Used car importers have urged the government to commercialize the import of used vehicles, which as they say will enhance choices for customers and generate revenue for the government in the form of duty.
In Pakistan, used cars are imported under three schemes which are; transfer of residence scheme, gift scheme, and personal baggage scheme. The import of used cars sharply declined by 39% during the first eight months of current fiscal year as the government imposed measures on preventing misuse of the allowed schemes. Government also introduced a new policy according to which importer of the vehicle would be liable to pay the duty in dollars.
Reportedly, during the first half of the current fiscal year, the value of imported used vehicles plunged to 43.6% at $156 million against $277 million recorded in the same period of the previous fiscal year.

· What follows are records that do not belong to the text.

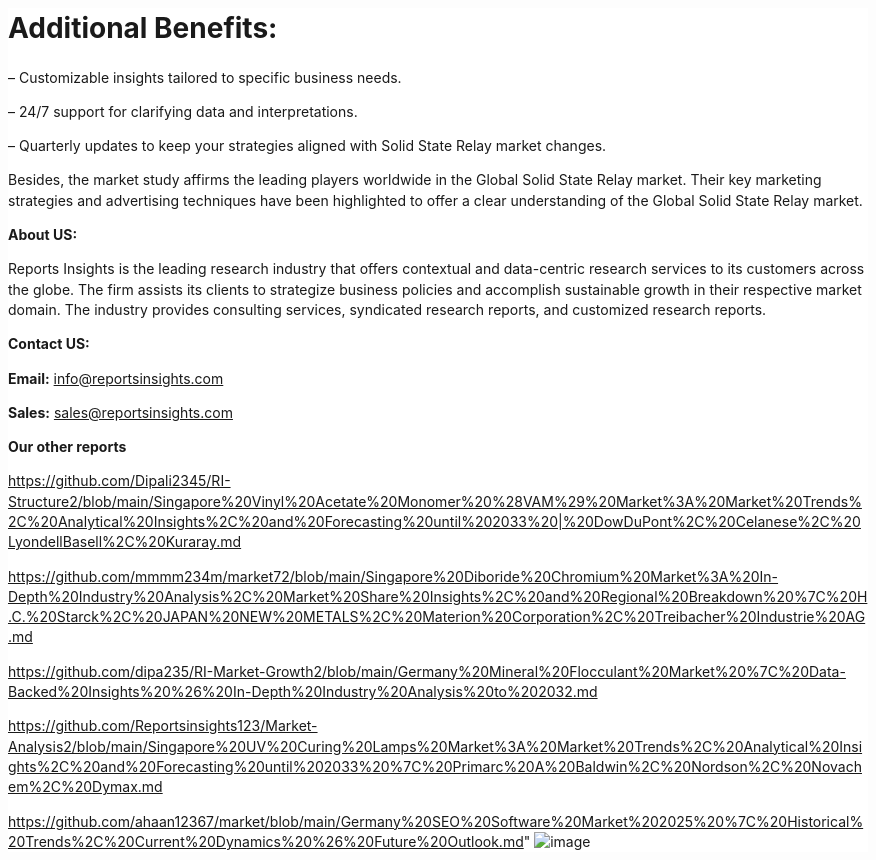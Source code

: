 # <strong>Additional Benefits:</strong>

– Customizable insights tailored to specific business needs.

– 24/7 support for clarifying data and interpretations.

– Quarterly updates to keep your strategies aligned with Solid State Relay market changes.

Besides, the market study affirms the leading players worldwide in the Global Solid State Relay market. Their key marketing strategies and advertising techniques have been highlighted to offer a clear understanding of the Global Solid State Relay market.

<strong><strong>About US</strong>:</strong>

Reports Insights is the leading research industry that offers contextual and data-centric research services to its customers across the globe. The firm assists its clients to strategize business policies and accomplish sustainable growth in their respective market domain. The industry provides consulting services, syndicated research reports, and customized research reports.

<strong>Contact US:</strong>

<p class=><b>Email:</b> <a href=mailto:info@reportsinsights.com>info@reportsinsights.com</a></p>
<p class=><b>Sales:</b> <a href=mailto:sales@reportsinsights.com>sales@reportsinsights.com</a></p>

<strong>Our other reports</strong>

<a href=https://github.com/Dipali2345/RI-Structure2/blob/main/Singapore%20Vinyl%20Acetate%20Monomer%20%28VAM%29%20Market%3A%20Market%20Trends%2C%20Analytical%20Insights%2C%20and%20Forecasting%20until%202033%20|%20DowDuPont%2C%20Celanese%2C%20LyondellBasell%2C%20Kuraray.md>https://github.com/Dipali2345/RI-Structure2/blob/main/Singapore%20Vinyl%20Acetate%20Monomer%20%28VAM%29%20Market%3A%20Market%20Trends%2C%20Analytical%20Insights%2C%20and%20Forecasting%20until%202033%20|%20DowDuPont%2C%20Celanese%2C%20LyondellBasell%2C%20Kuraray.md</a>

<a href=https://github.com/mmmm234m/market72/blob/main/Singapore%20Diboride%20Chromium%20Market%3A%20In-Depth%20Industry%20Analysis%2C%20Market%20Share%20Insights%2C%20and%20Regional%20Breakdown%20%7C%20H.C.%20Starck%2C%20JAPAN%20NEW%20METALS%2C%20Materion%20Corporation%2C%20Treibacher%20Industrie%20AG.md>https://github.com/mmmm234m/market72/blob/main/Singapore%20Diboride%20Chromium%20Market%3A%20In-Depth%20Industry%20Analysis%2C%20Market%20Share%20Insights%2C%20and%20Regional%20Breakdown%20%7C%20H.C.%20Starck%2C%20JAPAN%20NEW%20METALS%2C%20Materion%20Corporation%2C%20Treibacher%20Industrie%20AG.md</a>

<a href=https://github.com/dipa235/RI-Market-Growth2/blob/main/Germany%20Mineral%20Flocculant%20Market%20%7C%20Data-Backed%20Insights%20%26%20In-Depth%20Industry%20Analysis%20to%202032.md>https://github.com/dipa235/RI-Market-Growth2/blob/main/Germany%20Mineral%20Flocculant%20Market%20%7C%20Data-Backed%20Insights%20%26%20In-Depth%20Industry%20Analysis%20to%202032.md</a>

<a href=https://github.com/Reportsinsights123/Market-Analysis2/blob/main/Singapore%20UV%20Curing%20Lamps%20Market%3A%20Market%20Trends%2C%20Analytical%20Insights%2C%20and%20Forecasting%20until%202033%20%7C%20Primarc%20A%20Baldwin%2C%20Nordson%2C%20Novachem%2C%20Dymax.md>https://github.com/Reportsinsights123/Market-Analysis2/blob/main/Singapore%20UV%20Curing%20Lamps%20Market%3A%20Market%20Trends%2C%20Analytical%20Insights%2C%20and%20Forecasting%20until%202033%20%7C%20Primarc%20A%20Baldwin%2C%20Nordson%2C%20Novachem%2C%20Dymax.md</a>

<a href=https://github.com/ahaan12367/market/blob/main/Germany%20SEO%20Software%20Market%202025%20%7C%20Historical%20Trends%2C%20Current%20Dynamics%20%26%20Future%20Outlook.md>https://github.com/ahaan12367/market/blob/main/Germany%20SEO%20Software%20Market%202025%20%7C%20Historical%20Trends%2C%20Current%20Dynamics%20%26%20Future%20Outlook.md</a>"
![image](https://github.com/user-attachments/assets/e8ad3b4d-21bc-43e9-94dd-de2cc04dbaac)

According to Chairman APMDA (All Pakistan Motor Dealers Association) HM Shahzad, majority of used cars in Pakistan come from Japan and they offer better features than locally assembled ones. According to HM Shahzad, about 90% used cars have small engine capacities ranging between 660cc to 1000cc.

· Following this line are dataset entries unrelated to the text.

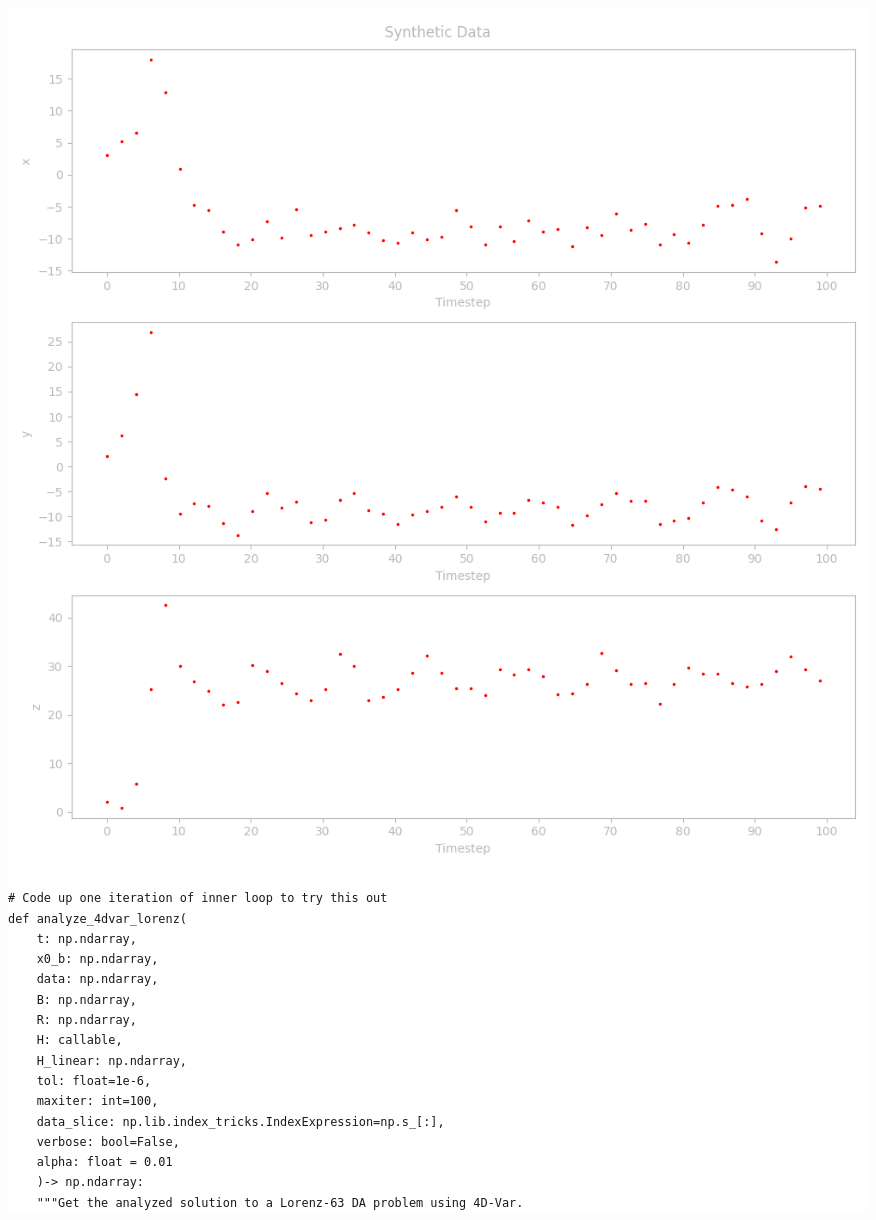   <img src="graphics/modified/synth_data.png">
</div>

```
# Code up one iteration of inner loop to try this out
def analyze_4dvar_lorenz(
    t: np.ndarray,
    x0_b: np.ndarray,
    data: np.ndarray,
    B: np.ndarray,
    R: np.ndarray,
    H: callable,
    H_linear: np.ndarray,
    tol: float=1e-6,
    maxiter: int=100,
    data_slice: np.lib.index_tricks.IndexExpression=np.s_[:],
    verbose: bool=False,
    alpha: float = 0.01
    )-> np.ndarray:
    """Get the analyzed solution to a Lorenz-63 DA problem using 4D-Var.

```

He further added that two year ago, the importers of old cars paid 91-225% in duty, which the government has now hiked even further. All the three schemes have the same duty structure, which grow as the engine capacity of the car increases.
However, the import of used cars is also blamed for pressure on the country’s meager foreign exchange reserves. Furthermore it also hurts the investment in the automobile sector and rattles the confidence of new players which are in process of launching their products in the market.